Could Religious Freedom Provide a Shield for Corporations Su

Could Religious Freedom Provide a Shield for Corporations Supporting Undocumented US Immigrants?

The Religious Freedom Restoration Act could provide a shield for liberal businesses seeking to support undocumented immigrants, much the same way the law has allowed conservative companies to challenge enforcement of health care and anti-discrimination laws, a researcher from Oregon State University suggests in a new paper.

“We’re seeing more and more of these religious freedom cases that typically support conservative positions,” said Inara Scott, an assistant professor in the College of Business at Oregon State University whose academic work includes the study of the social aspects of capitalism.

“We wanted to determine if a liberal corporation could apply that same right to religious freedom in situations involving sanctuary or support for undocumented immigrants. We think in some cases, they probably could object to certain immigration policies that conflict with their religious beliefs.”

Scott, who was a practicing attorney before joining OSU, and co-author Elizabeth Brown, an assistant professor of law at Bentley University in Waltham, Mass., studied several examples of corporate or business support of undocumented immigrants using the logic the courts applied recently in Hobby Lobby v. Burwell.

The U.S. Supreme Court ruled in the Hobby Lobby case that closely-held, for-profit corporations could be exempt from a regulation its owners religiously object to if there is a less restrictive means for applying the law under the Religious Freedom Restoration Act. It was the first time the court recognized a for-profit corporation’s claim of religious belief. Hobby Lobby had challenged the Affordable Care Act mandate that employers cover certain contraceptives for female employees.

“Religion is not just for conservative values,” Scott said. “We wanted to look at how religious freedom might be applied from the other side.”

Scott and Brown found that the judicial language and reasoning used in the Hobby Lobby case could provide a substantive argument that federal law now supports the concept of a sanctuary corporation – a term the authors coined to describe companies that might shelter or support undocumented individuals.

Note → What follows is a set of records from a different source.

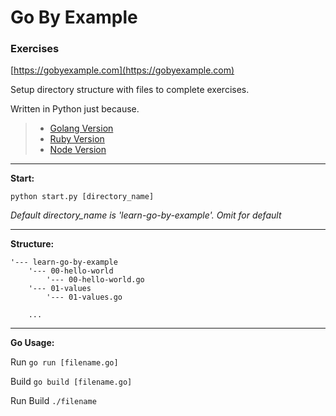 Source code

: # Go By Example

### Exercises

[https://gobyexample.com](https://gobyexample.com)


Setup directory structure with files to complete exercises.

Written in Python just because.

>- [Golang Version](https://github.com/odran037/learn-go-by-example/tree/master)
>- [Ruby Version](https://github.com/odran037/learn-go-by-example/tree/ruby)
>- [Node Version](https://github.com/odran037/learn-go-by-example/tree/node)

---

**Start:**

`python start.py [directory_name]`

*Default directory_name is 'learn-go-by-example'. Omit for default*

---

**Structure:**

```
'--- learn-go-by-example
    '--- 00-hello-world
        '--- 00-hello-world.go
    '--- 01-values
        '--- 01-values.go

    ...

```

---

**Go Usage:**

Run
`go run [filename.go]`

Build
`go build [filename.go]`

Run Build
`./filename`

The authors’ analysis was published recently in the University of Pennsylvania Journal of Constitutional Law.

In the wake of the Hobby Lobby ruling and similar cases, a corporation facing legal repercussions for aiding undocumented immigrants might have a case based on religious freedom protection, Scott said. Some religious institutions have a long history of offering space to immigrant families, with church leaders affirming their obligations to stand with the persecuted and oppressed.

“It would be pretty easy to establish support of undocumented immigrants as a religious value,” Scott said.

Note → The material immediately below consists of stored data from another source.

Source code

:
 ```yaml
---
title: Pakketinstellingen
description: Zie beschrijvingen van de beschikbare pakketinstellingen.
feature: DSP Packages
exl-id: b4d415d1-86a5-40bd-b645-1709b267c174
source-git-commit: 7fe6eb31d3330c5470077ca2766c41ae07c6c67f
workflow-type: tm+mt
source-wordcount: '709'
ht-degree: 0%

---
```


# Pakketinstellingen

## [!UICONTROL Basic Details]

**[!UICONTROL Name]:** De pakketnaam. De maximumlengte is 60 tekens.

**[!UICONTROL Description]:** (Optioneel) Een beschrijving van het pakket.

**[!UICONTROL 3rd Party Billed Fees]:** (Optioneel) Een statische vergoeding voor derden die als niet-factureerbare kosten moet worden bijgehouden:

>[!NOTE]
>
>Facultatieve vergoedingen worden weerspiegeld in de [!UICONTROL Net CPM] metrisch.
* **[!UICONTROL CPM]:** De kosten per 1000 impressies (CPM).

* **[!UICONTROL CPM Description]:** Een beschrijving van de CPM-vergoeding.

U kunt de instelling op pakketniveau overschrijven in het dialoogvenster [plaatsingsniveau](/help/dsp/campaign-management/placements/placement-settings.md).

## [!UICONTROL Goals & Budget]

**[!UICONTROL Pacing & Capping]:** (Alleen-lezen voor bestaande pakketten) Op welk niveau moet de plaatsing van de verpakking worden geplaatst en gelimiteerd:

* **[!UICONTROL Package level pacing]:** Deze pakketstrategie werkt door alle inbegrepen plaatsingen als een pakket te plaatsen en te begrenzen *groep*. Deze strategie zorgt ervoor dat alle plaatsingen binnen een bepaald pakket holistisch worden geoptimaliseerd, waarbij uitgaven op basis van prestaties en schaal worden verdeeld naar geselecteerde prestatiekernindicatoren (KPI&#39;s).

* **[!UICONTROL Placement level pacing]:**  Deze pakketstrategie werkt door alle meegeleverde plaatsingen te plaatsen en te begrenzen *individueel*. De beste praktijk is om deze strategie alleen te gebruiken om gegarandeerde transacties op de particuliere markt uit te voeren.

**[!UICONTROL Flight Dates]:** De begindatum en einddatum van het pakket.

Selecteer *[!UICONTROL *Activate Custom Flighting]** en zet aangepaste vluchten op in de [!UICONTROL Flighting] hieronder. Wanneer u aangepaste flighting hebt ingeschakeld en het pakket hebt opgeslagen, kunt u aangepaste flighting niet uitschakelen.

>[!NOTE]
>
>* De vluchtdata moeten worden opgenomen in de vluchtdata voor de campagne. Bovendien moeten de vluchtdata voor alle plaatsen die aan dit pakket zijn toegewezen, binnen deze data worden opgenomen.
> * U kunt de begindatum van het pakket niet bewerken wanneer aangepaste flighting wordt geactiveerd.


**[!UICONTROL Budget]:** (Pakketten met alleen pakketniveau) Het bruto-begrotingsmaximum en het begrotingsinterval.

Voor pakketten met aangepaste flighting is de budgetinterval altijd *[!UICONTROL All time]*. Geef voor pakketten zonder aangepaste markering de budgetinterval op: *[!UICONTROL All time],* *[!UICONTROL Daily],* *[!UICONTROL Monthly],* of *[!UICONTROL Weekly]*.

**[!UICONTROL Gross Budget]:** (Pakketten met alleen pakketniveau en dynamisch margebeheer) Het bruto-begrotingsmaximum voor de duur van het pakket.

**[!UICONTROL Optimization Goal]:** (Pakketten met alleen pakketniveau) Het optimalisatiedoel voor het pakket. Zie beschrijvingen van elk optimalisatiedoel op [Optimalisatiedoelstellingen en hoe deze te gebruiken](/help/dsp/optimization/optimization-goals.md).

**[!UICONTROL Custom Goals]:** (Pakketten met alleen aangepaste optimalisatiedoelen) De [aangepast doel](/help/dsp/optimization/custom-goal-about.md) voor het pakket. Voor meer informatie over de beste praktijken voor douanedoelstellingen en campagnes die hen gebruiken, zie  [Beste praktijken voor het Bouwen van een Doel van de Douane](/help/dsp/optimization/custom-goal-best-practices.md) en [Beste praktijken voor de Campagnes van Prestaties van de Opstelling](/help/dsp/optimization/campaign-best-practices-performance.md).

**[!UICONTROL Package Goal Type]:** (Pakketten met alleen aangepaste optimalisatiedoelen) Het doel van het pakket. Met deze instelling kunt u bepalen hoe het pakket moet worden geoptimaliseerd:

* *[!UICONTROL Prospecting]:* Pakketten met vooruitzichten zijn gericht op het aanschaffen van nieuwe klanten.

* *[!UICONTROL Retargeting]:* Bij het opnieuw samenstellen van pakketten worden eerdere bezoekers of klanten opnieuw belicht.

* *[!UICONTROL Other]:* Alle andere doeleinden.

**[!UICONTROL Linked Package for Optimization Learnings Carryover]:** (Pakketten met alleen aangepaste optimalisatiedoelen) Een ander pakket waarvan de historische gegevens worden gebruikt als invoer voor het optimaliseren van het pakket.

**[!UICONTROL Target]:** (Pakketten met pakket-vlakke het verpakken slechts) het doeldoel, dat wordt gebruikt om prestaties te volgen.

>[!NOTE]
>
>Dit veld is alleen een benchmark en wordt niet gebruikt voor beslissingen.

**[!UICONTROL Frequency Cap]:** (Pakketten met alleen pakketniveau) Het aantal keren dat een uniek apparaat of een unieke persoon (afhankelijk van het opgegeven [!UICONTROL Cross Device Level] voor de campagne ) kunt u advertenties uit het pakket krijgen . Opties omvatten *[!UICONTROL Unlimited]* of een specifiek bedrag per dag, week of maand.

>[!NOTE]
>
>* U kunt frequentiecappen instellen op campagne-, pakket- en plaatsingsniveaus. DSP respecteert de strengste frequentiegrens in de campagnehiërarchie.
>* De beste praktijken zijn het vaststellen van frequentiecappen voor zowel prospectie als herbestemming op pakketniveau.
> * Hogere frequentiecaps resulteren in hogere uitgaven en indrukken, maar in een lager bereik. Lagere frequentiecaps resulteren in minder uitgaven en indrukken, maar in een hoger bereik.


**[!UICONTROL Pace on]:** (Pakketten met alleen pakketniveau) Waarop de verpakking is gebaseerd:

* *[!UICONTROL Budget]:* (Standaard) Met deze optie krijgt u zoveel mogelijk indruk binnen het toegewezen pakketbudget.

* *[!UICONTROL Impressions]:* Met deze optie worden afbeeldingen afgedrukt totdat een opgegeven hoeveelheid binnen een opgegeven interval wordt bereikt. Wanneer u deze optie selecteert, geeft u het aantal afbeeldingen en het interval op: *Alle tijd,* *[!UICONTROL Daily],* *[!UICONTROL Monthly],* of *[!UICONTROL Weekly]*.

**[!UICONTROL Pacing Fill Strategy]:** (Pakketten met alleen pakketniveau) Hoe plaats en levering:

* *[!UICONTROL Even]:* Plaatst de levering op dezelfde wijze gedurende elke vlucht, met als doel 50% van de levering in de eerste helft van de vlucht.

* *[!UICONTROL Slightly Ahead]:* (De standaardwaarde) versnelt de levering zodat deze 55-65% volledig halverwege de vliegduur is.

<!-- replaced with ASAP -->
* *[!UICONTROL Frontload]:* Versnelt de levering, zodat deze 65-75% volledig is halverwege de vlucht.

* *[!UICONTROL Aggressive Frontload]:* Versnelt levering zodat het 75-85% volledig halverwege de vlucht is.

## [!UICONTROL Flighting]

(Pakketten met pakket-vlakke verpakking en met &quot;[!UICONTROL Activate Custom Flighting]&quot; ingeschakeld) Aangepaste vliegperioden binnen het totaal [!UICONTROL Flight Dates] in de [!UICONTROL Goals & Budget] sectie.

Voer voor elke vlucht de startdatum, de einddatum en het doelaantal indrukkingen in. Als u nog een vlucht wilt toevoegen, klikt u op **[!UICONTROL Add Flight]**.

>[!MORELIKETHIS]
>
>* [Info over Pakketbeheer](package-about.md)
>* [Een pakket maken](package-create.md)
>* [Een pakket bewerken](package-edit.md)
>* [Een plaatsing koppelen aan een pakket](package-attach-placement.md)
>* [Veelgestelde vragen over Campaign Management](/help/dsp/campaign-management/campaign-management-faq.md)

Government officials likely would argue that national security interests would outweigh a corporation’s religious freedom rights on issues related to immigration, Scott said, but there may be cases, particularly involving smaller businesses, where that argument would not work.

“Is there some other way to achieve the objective that doesn’t burden an individual citizen’s rights to religious freedom?” she said. “I could see small businesses or individuals such as a taxi driver or restaurant owner making that argument. A small corporation with strong religious values around immigration would have the best chance.”

The researchers’ broader goal is to encourage companies and individuals to begin conversations about the intersections of corporate responsibility, individual freedoms and the goals of generally applicable laws designed to protect the interests of a civil society.

“There is a growing conflict over which interests take precedence,” Scott said. “If there is protection for some types of religious belief, it should apply to all types. We have to look at how application of the law would apply on all sides. Whose beliefs are more important? And what’s in the public’s best interest?”